List every line in this data where the string "orcid" occurs.

(Collected data)
-=-=-

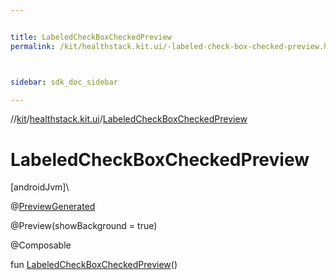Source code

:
 ```yaml
---


title: LabeledCheckBoxCheckedPreview
permalink: /kit/healthstack.kit.ui/-labeled-check-box-checked-preview.html



sidebar: sdk_doc_sidebar

---
```



//[kit](/kit.html)/[healthstack.kit.ui](index.html)/[LabeledCheckBoxCheckedPreview](-labeled-check-box-checked-preview.html)



# LabeledCheckBoxCheckedPreview



[androidJvm]\




@[PreviewGenerated](../healthstack.kit.annotation/-preview-generated/index.html)



@Preview(showBackground = true)



@Composable



fun [LabeledCheckBoxCheckedPreview](-labeled-check-box-checked-preview.html)()






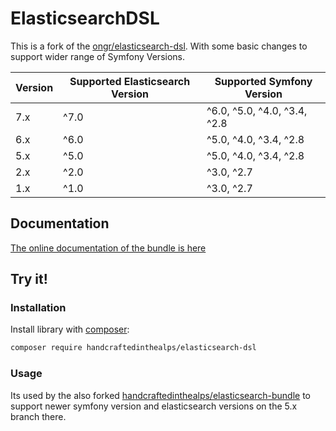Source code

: # ElasticsearchDSL

This is a fork of the [ongr/elasticsearch-dsl](https://github.com/ongr-io/ElasticsearchDSL).
With some basic changes to support wider range of Symfony Versions.

| Version | Supported Elasticsearch Version | Supported Symfony Version       |
|---------|---------------------------------|---------------------------------|
| 7.x     | ^7.0                            | ^6.0, ^5.0, ^4.0, ^3.4, ^2.8    |
| 6.x     | ^6.0                            | ^5.0, ^4.0, ^3.4, ^2.8          |
| 5.x     | ^5.0                            | ^5.0, ^4.0, ^3.4, ^2.8          |
| 2.x     | ^2.0                            | ^3.0, ^2.7                      |
| 1.x     | ^1.0                            | ^3.0, ^2.7                      |

## Documentation

[The online documentation of the bundle is here](docs/index.md)

## Try it!

### Installation

Install library with [composer](https://getcomposer.org):

```bash
composer require handcraftedinthealps/elasticsearch-dsl
```

### Usage

Its used by the also forked [handcraftedinthealps/elasticsearch-bundle](https://github.com/handcraftedinthealps/ElasticsearchBundle/) to support newer symfony version and elasticsearch versions on the 5.x branch there.
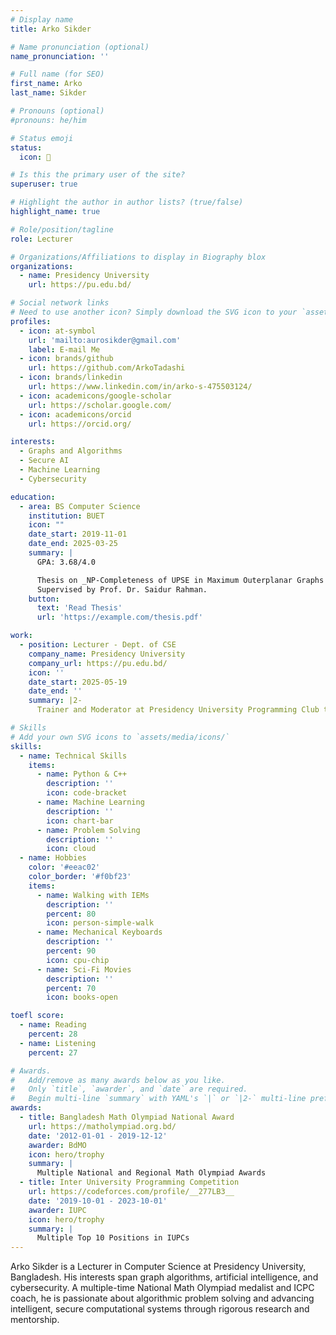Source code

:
 ```yaml
---
# Display name
title: Arko Sikder

# Name pronunciation (optional)
name_pronunciation: ''

# Full name (for SEO)
first_name: Arko
last_name: Sikder

# Pronouns (optional)
#pronouns: he/him

# Status emoji
status:
  icon: 🚀

# Is this the primary user of the site?
superuser: true

# Highlight the author in author lists? (true/false)
highlight_name: true

# Role/position/tagline
role: Lecturer

# Organizations/Affiliations to display in Biography blox
organizations:
  - name: Presidency University
    url: https://pu.edu.bd/

# Social network links
# Need to use another icon? Simply download the SVG icon to your `assets/media/icons/` folder.
profiles:
  - icon: at-symbol
    url: 'mailto:aurosikder@gmail.com'
    label: E-mail Me
  - icon: brands/github
    url: https://github.com/ArkoTadashi
  - icon: brands/linkedin
    url: https://www.linkedin.com/in/arko-s-475503124/
  - icon: academicons/google-scholar
    url: https://scholar.google.com/
  - icon: academicons/orcid
    url: https://orcid.org/

interests:
  - Graphs and Algorithms
  - Secure AI
  - Machine Learning
  - Cybersecurity

education:
  - area: BS Computer Science
    institution: BUET
    icon: ""
    date_start: 2019-11-01
    date_end: 2025-03-25
    summary: |
      GPA: 3.68/4.0

      Thesis on _NP-Completeness of UPSE in Maximum Outerplanar Graphs and Finding a Polynomial Time Algorithm for MCS on Cycles_. 
      Supervised by Prof. Dr. Saidur Rahman.
    button:
      text: 'Read Thesis'
      url: 'https://example.com/thesis.pdf'

work:
  - position: Lecturer - Dept. of CSE
    company_name: Presidency University
    company_url: https://pu.edu.bd/
    icon: ''
    date_start: 2025-05-19
    date_end: ''
    summary: |2-
      Trainer and Moderator at Presidency University Programming Club that focuses on Competitive Programming.

# Skills
# Add your own SVG icons to `assets/media/icons/`
skills:
  - name: Technical Skills
    items:
      - name: Python & C++
        description: ''
        icon: code-bracket
      - name: Machine Learning
        description: ''
        icon: chart-bar
      - name: Problem Solving
        description: ''
        icon: cloud
  - name: Hobbies
    color: '#eeac02'
    color_border: '#f0bf23'
    items:
      - name: Walking with IEMs
        description: ''
        percent: 80
        icon: person-simple-walk
      - name: Mechanical Keyboards
        description: ''
        percent: 90
        icon: cpu-chip
      - name: Sci-Fi Movies
        description: ''
        percent: 70
        icon: books-open

toefl score:
  - name: Reading
    percent: 28
  - name: Listening
    percent: 27

# Awards.
#   Add/remove as many awards below as you like.
#   Only `title`, `awarder`, and `date` are required.
#   Begin multi-line `summary` with YAML's `|` or `|2-` multi-line prefix and indent 2 spaces below.
awards:
  - title: Bangladesh Math Olympiad National Award
    url: https://matholympiad.org.bd/
    date: '2012-01-01 - 2019-12-12'
    awarder: BdMO
    icon: hero/trophy
    summary: |
      Multiple National and Regional Math Olympiad Awards
  - title: Inter University Programming Competition
    url: https://codeforces.com/profile/__277LB3__
    date: '2019-10-01 - 2023-10-01'
    awarder: IUPC
    icon: hero/trophy
    summary: |
      Multiple Top 10 Positions in IUPCs
---
```


Arko Sikder is a Lecturer in Computer Science at Presidency University, Bangladesh. His interests span graph algorithms, artificial intelligence, and cybersecurity. A multiple-time National Math Olympiad medalist and ICPC coach, he is passionate about algorithmic problem solving and advancing intelligent, secure computational systems through rigorous research and mentorship.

-=-=-

**Solution for this task**
  - icon: academicons/orcid
    url: https://orcid.org/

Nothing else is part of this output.